アプリ間の移動を減らすために設計された「マジックサジェスト」という機能にも対応する。これは、Geminiがそれぞれのアプリ内にある情報を統合して、ユーザーに提案する機能。友だちが会いたいとメッセージを送ってきたとき、地図やカレンダーの情報を表示したり、電話中にメールにあった予約の詳細がポップされたりする。よりエージェント的に、スマホ側からユーザーに提案をする機能と言えるだろう。
強化されるAI機能 「AIの優位性」を活かすPixel 10
音声通話の翻訳機能にも対応する。通話を通訳してくれる機能は、サムスン電子のGalaxy AIが真っ先に対応していたほか、XiaomiやZTEのスマホにも実装されていた。翻訳に定評のあるグーグルだが、Pixelシリーズは電話アプリへの統合には後れを取っていたと言えるだろう。そのぶん、グーグルは一工夫を加えることで他社との差別化を図っている。

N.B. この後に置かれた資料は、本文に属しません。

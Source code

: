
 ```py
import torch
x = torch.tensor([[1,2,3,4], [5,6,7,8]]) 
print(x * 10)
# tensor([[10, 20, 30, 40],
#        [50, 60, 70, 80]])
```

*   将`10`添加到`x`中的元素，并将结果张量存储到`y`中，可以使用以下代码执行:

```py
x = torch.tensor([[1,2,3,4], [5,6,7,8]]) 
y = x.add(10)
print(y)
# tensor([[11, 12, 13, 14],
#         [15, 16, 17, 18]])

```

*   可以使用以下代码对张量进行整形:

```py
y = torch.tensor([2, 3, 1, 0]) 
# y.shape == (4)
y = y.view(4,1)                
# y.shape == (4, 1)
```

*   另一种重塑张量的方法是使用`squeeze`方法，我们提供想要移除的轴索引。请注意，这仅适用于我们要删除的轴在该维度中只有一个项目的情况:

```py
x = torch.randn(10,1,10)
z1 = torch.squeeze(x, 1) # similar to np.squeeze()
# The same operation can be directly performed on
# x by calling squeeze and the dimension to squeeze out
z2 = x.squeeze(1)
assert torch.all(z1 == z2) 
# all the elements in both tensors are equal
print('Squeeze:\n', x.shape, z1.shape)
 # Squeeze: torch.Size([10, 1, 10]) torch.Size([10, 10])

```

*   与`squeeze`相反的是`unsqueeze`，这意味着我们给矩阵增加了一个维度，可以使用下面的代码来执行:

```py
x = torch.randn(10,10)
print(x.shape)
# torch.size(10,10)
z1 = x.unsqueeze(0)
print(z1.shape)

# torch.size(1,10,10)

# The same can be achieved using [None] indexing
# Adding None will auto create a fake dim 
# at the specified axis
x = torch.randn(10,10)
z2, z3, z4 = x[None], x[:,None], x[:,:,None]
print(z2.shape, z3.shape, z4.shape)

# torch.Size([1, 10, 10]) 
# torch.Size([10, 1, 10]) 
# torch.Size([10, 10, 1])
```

一般的な翻訳機能は、ある程度自然なアクセントながら、声色は固定されている。これに対し、Pixelシリーズの「マイボイス通訳」は、翻訳後の音声を話者の声に近づけることで、より自然に相手の言語で会話ができるようになっている。
こうした処理を端末上で完結させられるのは、Tensor G5の処理能力や端末上で動作するGemini Nanoの力だ。また、キーボードアプリのGboardにも、直接呼び出せるライティングツールが組み込まれるという。
これらに加えて、Geminiを使ったグーグルのAIサービスとして評判が高い「NotebookLM」がプリインストールされ、特別な機能が加わる。同じく文字起こしの精度の高さで定評のあるボイスレコーダーや、スクリーンショットを整理する「Pixelスクリーンショット」との連携だ。
ボイスレコーダーで文字起こししたテキストや、Pixelスクリーンショットで撮りためておいたスクリーンショットを、NotebookLMのソースとしてアップロードできるようになる。NotebookLM自体は他のスマホでもインストールすれば使えるが、Pixelならではの機能と連携してきたところが新しい。
これまでのPixelも、オンデバイスで実行できるPixelならではのAIと、グーグル自身が手がける他のサービスが先行対応したAIが混然一体となっていたが、Pixel 10シリーズでは前者がより強化された印象を受ける。ここで挙げたものの中では、カメラコーチやマジックサジェスト、通話の翻訳などにオンデバイスAIが活用されており、一気に機能に広がりが出た格好だ。
背景には、Apple Intelligenceを前面に押し出すアップルや、Galaxy AIの先進性をアピールするサムスン電子とのAIスマホ競争があると見ていいだろう。この点では、AIモデルを自身で開発しつつ、それを動作させるチップセットまで設計しているグーグルが有利な立場にある。グーグルは、Pixel 10シリーズでその優位性を今まで以上に生かす方向に舵を切ったと言えそうだ。